The notion of retirement in the United States has shifted in recent years. Americans are working later in life, and retirement no longer represents a complete departure from the workforce. To explore these issues, The AP-NORC Center for Public Affairs Research, with funding from the Alfred P. Sloan Foundation, has undertaken a series of major studies on older Americans’ experiences in the late phases of their careers, their preparations for retirement, and the realities of retired life in the United States. The project also includes a journalism fellowship where mid-career journalists develop the analytical research skills needed to create a series of news reports dealing with the economics of the aging workforce in the United States to be distributed by AP to its global audience.
The first two Working Longer studies, conducted in 2013 and 2016, explored the modern concept of retirement, anxieties about retirement planning, and the factors older Americans consider when making decisions about the transition to retirement. The 2017 study offers new insights on the experiences of Americans age 50 and older with respect to unemployment, saving enough for retirement, and needing to withdraw money from retirement accounts prior to retiring, as well as the snowball effect of intergenerational wealth on financial security during retirement. Additional analysis provides a rare glimpse into the significant and lasting impact of incarceration on older Americans’ work and retirement experiences.

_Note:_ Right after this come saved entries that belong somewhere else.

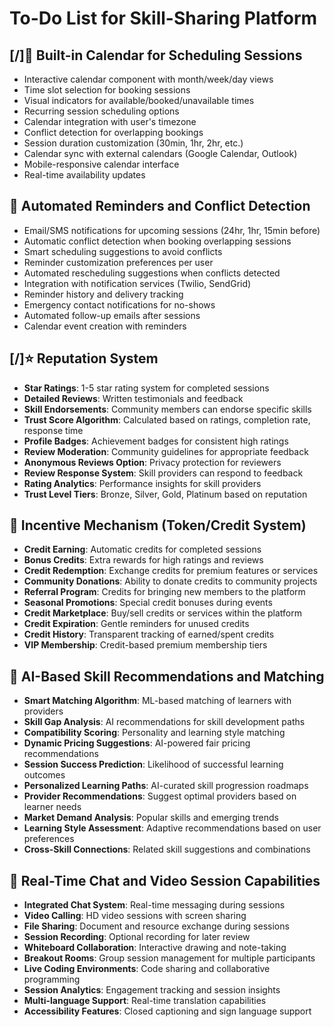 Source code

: # To-Do List for Skill-Sharing Platform

## [/]📅 Built-in Calendar for Scheduling Sessions
- Interactive calendar component with month/week/day views
- Time slot selection for booking sessions
- Visual indicators for available/booked/unavailable times
- Recurring session scheduling options
- Calendar integration with user's timezone
- Conflict detection for overlapping bookings
- Session duration customization (30min, 1hr, 2hr, etc.)
- Calendar sync with external calendars (Google Calendar, Outlook)
- Mobile-responsive calendar interface
- Real-time availability updates

## 🔔 Automated Reminders and Conflict Detection
- Email/SMS notifications for upcoming sessions (24hr, 1hr, 15min before)
- Automatic conflict detection when booking overlapping sessions
- Smart scheduling suggestions to avoid conflicts
- Reminder customization preferences per user
- Automated rescheduling suggestions when conflicts detected
- Integration with notification services (Twilio, SendGrid)
- Reminder history and delivery tracking
- Emergency contact notifications for no-shows
- Automated follow-up emails after sessions
- Calendar event creation with reminders

## [/]⭐ Reputation System
- **Star Ratings**: 1-5 star rating system for completed sessions
- **Detailed Reviews**: Written testimonials and feedback
- **Skill Endorsements**: Community members can endorse specific skills
- **Trust Score Algorithm**: Calculated based on ratings, completion rate, response time
- **Profile Badges**: Achievement badges for consistent high ratings
- **Review Moderation**: Community guidelines for appropriate feedback
- **Anonymous Reviews Option**: Privacy protection for reviewers
- **Review Response System**: Skill providers can respond to feedback
- **Rating Analytics**: Performance insights for skill providers
- **Trust Level Tiers**: Bronze, Silver, Gold, Platinum based on reputation

## 🎁 Incentive Mechanism (Token/Credit System)
- **Credit Earning**: Automatic credits for completed sessions
- **Bonus Credits**: Extra rewards for high ratings and reviews
- **Credit Redemption**: Exchange credits for premium features or services
- **Community Donations**: Ability to donate credits to community projects
- **Referral Program**: Credits for bringing new members to the platform
- **Seasonal Promotions**: Special credit bonuses during events
- **Credit Marketplace**: Buy/sell credits or services within the platform
- **Credit Expiration**: Gentle reminders for unused credits
- **Credit History**: Transparent tracking of earned/spent credits
- **VIP Membership**: Credit-based premium membership tiers

## 🤖 AI-Based Skill Recommendations and Matching
- **Smart Matching Algorithm**: ML-based matching of learners with providers
- **Skill Gap Analysis**: AI recommendations for skill development paths
- **Compatibility Scoring**: Personality and learning style matching
- **Dynamic Pricing Suggestions**: AI-powered fair pricing recommendations
- **Session Success Prediction**: Likelihood of successful learning outcomes
- **Personalized Learning Paths**: AI-curated skill progression roadmaps
- **Provider Recommendations**: Suggest optimal providers based on learner needs
- **Market Demand Analysis**: Popular skills and emerging trends
- **Learning Style Assessment**: Adaptive recommendations based on user preferences
- **Cross-Skill Connections**: Related skill suggestions and combinations

## 💬 Real-Time Chat and Video Session Capabilities
- **Integrated Chat System**: Real-time messaging during sessions
- **Video Calling**: HD video sessions with screen sharing
- **File Sharing**: Document and resource exchange during sessions
- **Session Recording**: Optional recording for later review
- **Whiteboard Collaboration**: Interactive drawing and note-taking
- **Breakout Rooms**: Group session management for multiple participants
- **Live Coding Environments**: Code sharing and collaborative programming
- **Session Analytics**: Engagement tracking and session insights
- **Multi-language Support**: Real-time translation capabilities
- **Accessibility Features**: Closed captioning and sign language support
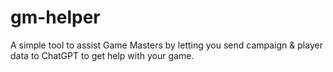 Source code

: # gm-helper
A simple tool to assist Game Masters by letting you send campaign &amp; player data to ChatGPT to get help with your game.
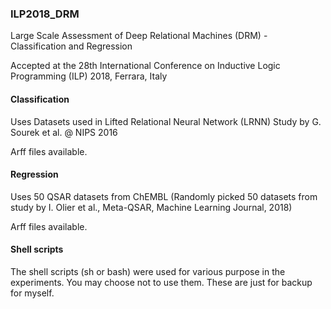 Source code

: ### ILP2018_DRM
Large Scale Assessment of Deep Relational Machines (DRM) - Classification and Regression

Accepted at the 28th International Conference on Inductive Logic Programming (ILP) 2018, Ferrara, Italy


#### Classification

Uses Datasets used in Lifted Relational Neural Network (LRNN) Study by G. Sourek et al. @ NIPS 2016

Arff files available.


#### Regression

Uses 50 QSAR datasets from ChEMBL (Randomly picked 50 datasets from study by I. Olier et al., Meta-QSAR, Machine Learning Journal, 2018)

Arff files available.


#### Shell scripts

The shell scripts (sh or bash) were used for various purpose in the experiments. You may choose not to use them. These are just for backup for myself.
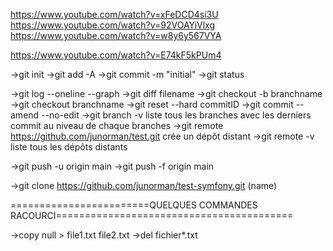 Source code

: 


https://www.youtube.com/watch?v=xFeDCD4si3U
https://www.youtube.com/watch?v=92VOAYiVlxg
https://www.youtube.com/watch?v=w8y6y567VYA

https://www.youtube.com/watch?v=E74kF5kPUm4

->git init
->git add -A
->git commit -m "initial"
->git status

->git log --oneline --graph
->git diff filename
->git checkout -b branchname
->git checkout branchname
->git reset --hard commitID
->git commit --amend --no-edit
->git branch -v liste tous les branches avec les derniers commit au niveau de chaque branches
->git remote https://github.com/junorman/test.git crée un dépôt distant
->git remote -v liste tous les dépôts distants

->git push -u origin main
->git push -f origin main

->git clone https://github.com/junorman/test-symfony.git (name)

========================QUELQUES COMMANDES RACOURCI=========================================

->copy null > file1.txt file2.txt
->del fichier*.txt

The survey results reveal a modern form of retirement that doesn’t happen all at once but instead comes in phases. While most Americans in this age group can easily be classified as either working or retired, 1 in 10 fall somewhere in the middle, reporting that they have retired but are either still working or looking for work. The findings suggest that work behaviors and retirement attitudes shift depending on where one is situated on the spectrum of retirement.
Taken together, these results provide insights for employers navigating new terrain as they face an older workforce, and for policymakers grappling with how to help older Americans with the transition into retirement.